年金だけで暮らせる「共に正社員夫婦」も、最期まで悠々自適とは限らない
厚生労働省『令和4年 人口動態統計(確定数)』によると、2022年、50万4,930組の夫婦が誕生しました。平均年齢は、夫33.7歳、妻31.7歳。初婚に限ると、夫31.1歳、妻29.7歳。年の差は、全婚姻で平均2.1歳、初婚に限ると1.4歳です。
このうち、どれだけの夫婦が人生を添い遂げるか分かりませんが、紆余曲折を経て夫婦は現役を引退。セカンドライフをスタートさせることになります。

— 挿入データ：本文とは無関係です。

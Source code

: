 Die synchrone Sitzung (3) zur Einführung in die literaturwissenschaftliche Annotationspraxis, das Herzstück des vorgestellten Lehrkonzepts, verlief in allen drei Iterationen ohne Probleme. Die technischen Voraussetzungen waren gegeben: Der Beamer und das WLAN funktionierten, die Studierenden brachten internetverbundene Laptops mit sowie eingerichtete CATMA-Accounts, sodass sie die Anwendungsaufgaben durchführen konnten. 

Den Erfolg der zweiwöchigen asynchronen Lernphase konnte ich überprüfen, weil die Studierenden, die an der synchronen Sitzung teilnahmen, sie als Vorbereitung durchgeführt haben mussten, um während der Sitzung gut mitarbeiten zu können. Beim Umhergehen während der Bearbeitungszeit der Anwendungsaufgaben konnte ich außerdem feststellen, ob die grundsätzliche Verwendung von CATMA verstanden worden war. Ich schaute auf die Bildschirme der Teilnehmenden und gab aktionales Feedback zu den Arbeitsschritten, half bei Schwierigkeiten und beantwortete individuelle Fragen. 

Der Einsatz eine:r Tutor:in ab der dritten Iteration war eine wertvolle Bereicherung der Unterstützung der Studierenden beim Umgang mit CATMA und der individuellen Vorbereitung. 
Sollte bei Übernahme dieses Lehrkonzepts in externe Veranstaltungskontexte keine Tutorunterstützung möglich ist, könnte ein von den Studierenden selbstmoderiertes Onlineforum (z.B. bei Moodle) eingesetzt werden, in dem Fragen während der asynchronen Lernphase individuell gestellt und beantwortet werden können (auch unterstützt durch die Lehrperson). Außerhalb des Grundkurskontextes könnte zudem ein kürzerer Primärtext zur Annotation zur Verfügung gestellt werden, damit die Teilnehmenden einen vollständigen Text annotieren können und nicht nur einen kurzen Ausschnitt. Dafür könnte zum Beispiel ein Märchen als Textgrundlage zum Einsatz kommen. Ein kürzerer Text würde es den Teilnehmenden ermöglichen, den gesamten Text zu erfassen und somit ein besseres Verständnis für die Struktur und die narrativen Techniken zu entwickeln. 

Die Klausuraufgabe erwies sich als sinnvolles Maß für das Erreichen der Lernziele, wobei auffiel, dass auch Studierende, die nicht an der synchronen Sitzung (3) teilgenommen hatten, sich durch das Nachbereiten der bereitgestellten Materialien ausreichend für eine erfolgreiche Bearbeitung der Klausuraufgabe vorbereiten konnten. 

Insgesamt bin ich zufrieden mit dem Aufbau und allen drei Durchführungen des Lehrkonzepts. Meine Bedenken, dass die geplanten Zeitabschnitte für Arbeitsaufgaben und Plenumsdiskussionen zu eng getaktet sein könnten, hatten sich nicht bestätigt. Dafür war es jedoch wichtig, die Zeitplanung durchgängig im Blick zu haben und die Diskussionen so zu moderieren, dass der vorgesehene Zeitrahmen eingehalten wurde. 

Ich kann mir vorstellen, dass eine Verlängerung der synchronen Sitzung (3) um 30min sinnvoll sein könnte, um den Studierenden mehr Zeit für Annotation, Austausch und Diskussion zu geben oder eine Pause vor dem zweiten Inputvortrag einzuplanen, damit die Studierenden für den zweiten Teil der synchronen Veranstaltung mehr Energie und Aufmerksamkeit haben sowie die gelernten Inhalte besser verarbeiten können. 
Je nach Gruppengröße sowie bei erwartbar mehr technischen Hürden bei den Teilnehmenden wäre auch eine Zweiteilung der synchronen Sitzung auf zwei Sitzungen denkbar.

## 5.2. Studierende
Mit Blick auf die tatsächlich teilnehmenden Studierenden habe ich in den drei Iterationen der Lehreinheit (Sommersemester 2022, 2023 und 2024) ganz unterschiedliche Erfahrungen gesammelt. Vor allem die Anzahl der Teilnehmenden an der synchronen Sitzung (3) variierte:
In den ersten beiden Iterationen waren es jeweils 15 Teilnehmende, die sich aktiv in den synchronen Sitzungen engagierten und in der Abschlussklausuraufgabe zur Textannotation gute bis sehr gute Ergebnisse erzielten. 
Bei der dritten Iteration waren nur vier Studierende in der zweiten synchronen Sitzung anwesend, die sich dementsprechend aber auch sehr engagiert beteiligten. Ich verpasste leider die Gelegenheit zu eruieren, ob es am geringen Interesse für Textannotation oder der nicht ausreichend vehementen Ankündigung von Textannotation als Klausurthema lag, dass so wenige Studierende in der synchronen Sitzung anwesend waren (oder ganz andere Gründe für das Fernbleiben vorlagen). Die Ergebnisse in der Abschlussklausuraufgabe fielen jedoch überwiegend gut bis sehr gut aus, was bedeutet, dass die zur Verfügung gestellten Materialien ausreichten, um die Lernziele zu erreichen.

老後の生活において、ベースになるのは公的年金。いまや共働きのほうが圧倒的に多い世の中ですから、夫婦ともに正社員のまま定年を迎えたとします。厚生労働省の調査によると、男性正社員の平均年収は579.8万円、女性正社員は431.4万円。20歳から60歳まで平均的な給与を手にすると仮定すると、65歳から手にできる年金は、国民年金と厚生年金の合算で、夫は月16.9万円、妻は月14.5万円、夫婦で月31.4万円ほどになる計算です。年金の手取りは額面の85〜90%程度とされているので、夫婦が実際に手にするのは27万〜28万円になります。
一方で高齢夫婦の1ヵ月の支出は、平均23万円程度。夫婦は年金だけでも十分に暮らしていけると考えられます。
まさに悠々自適な老後。しかし、誰もが最期まで健康でいられるわけではありません。年代別の人口に占める要介護認定者の割合をみていくと、加齢とともにその割合は高まり、80~84歳では25.8%、85歳以上では59.8%となります。
また厚生労働省『2022年 国民生活基礎調査』で介護が必要となった主な原因をみていくと、最多は「認知症」で23.6%。認知症は加齢とともに発症リスクは高まり、有病率は75~79歳が11.7%、80~84歳が16.8%、85~89歳が35.0%、90~95歳が49.0%。また「要介護者等からみた主な介護者の続柄」の最多は「配偶者」で22.9%。つまり夫婦の年齢差から考えて「夫が認知症となり妻が介護する」というケースは、非常に多いと考えられます。